Un paseo por El Morro

Desde muy pequeño frecuento este hermoso paraje natural. Inducido primero por mis padres, que llevados por la brisa fresca, el pan de horno de barro y la conversación amena de sus amigos naturales, gustaban venir a este sitio; y, luego, atraído por el anidar de las golondrinas en la centenaria iglesia (1537), la fragancia de los corrales y el andar en finos caballos por los duros y polvosos caminos veraneros.

Ahora a 10 minutos desde General Villamil (Playas), la Parroquia San Jacinto del Morro promete mucho desarrollo por al auge del turismo rural, por estar rodeada del Bosque Seco, por un cerro emblemático que simula un hombre acostado (Cerro del Muerto), por sus buenas vías de acceso y un puerto en brazo de mar (Puerto del Morro) donde se disfruta el avistamiento de delfines y una rica gastronomía marina.
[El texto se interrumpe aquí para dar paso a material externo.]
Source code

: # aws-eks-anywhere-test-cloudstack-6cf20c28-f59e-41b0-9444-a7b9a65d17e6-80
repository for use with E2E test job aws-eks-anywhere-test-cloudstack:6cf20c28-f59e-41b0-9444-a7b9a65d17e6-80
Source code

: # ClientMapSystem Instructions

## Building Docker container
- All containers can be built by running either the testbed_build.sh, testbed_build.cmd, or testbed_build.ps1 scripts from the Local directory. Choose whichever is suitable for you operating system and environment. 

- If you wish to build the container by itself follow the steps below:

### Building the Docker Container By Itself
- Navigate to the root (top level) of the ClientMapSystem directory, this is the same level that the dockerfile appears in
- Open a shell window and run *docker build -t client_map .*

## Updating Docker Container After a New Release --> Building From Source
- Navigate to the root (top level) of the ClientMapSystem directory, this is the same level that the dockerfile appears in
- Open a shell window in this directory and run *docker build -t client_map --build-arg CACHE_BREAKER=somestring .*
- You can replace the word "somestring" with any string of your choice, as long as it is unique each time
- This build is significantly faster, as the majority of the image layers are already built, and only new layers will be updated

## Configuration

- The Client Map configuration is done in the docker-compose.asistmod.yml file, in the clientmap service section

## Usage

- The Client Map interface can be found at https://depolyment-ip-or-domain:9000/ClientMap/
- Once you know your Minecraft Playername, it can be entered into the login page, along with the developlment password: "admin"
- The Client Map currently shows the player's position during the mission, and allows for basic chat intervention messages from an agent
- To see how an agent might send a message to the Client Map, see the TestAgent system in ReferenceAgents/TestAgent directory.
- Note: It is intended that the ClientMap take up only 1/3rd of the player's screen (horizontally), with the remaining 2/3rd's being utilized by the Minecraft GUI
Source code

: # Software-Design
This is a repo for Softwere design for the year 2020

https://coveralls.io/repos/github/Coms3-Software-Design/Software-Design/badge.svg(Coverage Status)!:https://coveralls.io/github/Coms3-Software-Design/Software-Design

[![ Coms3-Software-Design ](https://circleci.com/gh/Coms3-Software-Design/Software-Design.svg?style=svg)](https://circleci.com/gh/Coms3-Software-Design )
Los lugareños -gente ya preparada a nivel superior-, emprendedores microempresarios agrícolas, han mejorado sus casas antiguas, han invertido en genética de caprinos y bovinos e introducido mejores razas caballares.

Se puede todavía, al caer las tardes, emprender largas caminatas hacia el Cerro del Muerto, solo acompañado de un “bejuco plazarte” y regresar al pueblo a comer pan de horno de leña y tener amenas conversaciones en el parque central. Salir muy temprano en la mañana a caballo y en grupo de amigos con rumbo a Data de Posorja -“a paso de tranco” para que los animales resistan- y llegar a degustar platos típicos de la costa, descansar en una hamaca frente al mar y luego, al caer el sol, regresar “sobreandando” los caballos, bromeando, contando historias de muertos aparecidos y gastando bromas entre nosotros.

Otra ruta de paseo a caballo, más larga, es desde El Morro pasando por Pocitos, Sitio Nuevo, San Miguel y San Juan hasta Ayalán, regresando con apoyo de vehículos.

Todo este sector está por ser declarado Área Protegida, por su fauna, flora y entorno natural (Se dice, el segundo mejor clima del mundo).

Me alegré mucho al leer por la prensa acerca del Proyecto Portuario de Aguas Profundas impulsado por el Gobierno nacional en la Parroquia Posorja, que está muy cerca de El Morro. Comentábamos una noche en la hacienda de don Víctor Vega, ganadero de este lugar, que este proyecto traería mejores vías de acceso, más turismo, más inversiones hoteleras y desde luego más trabajo a los nativos de todo el sector.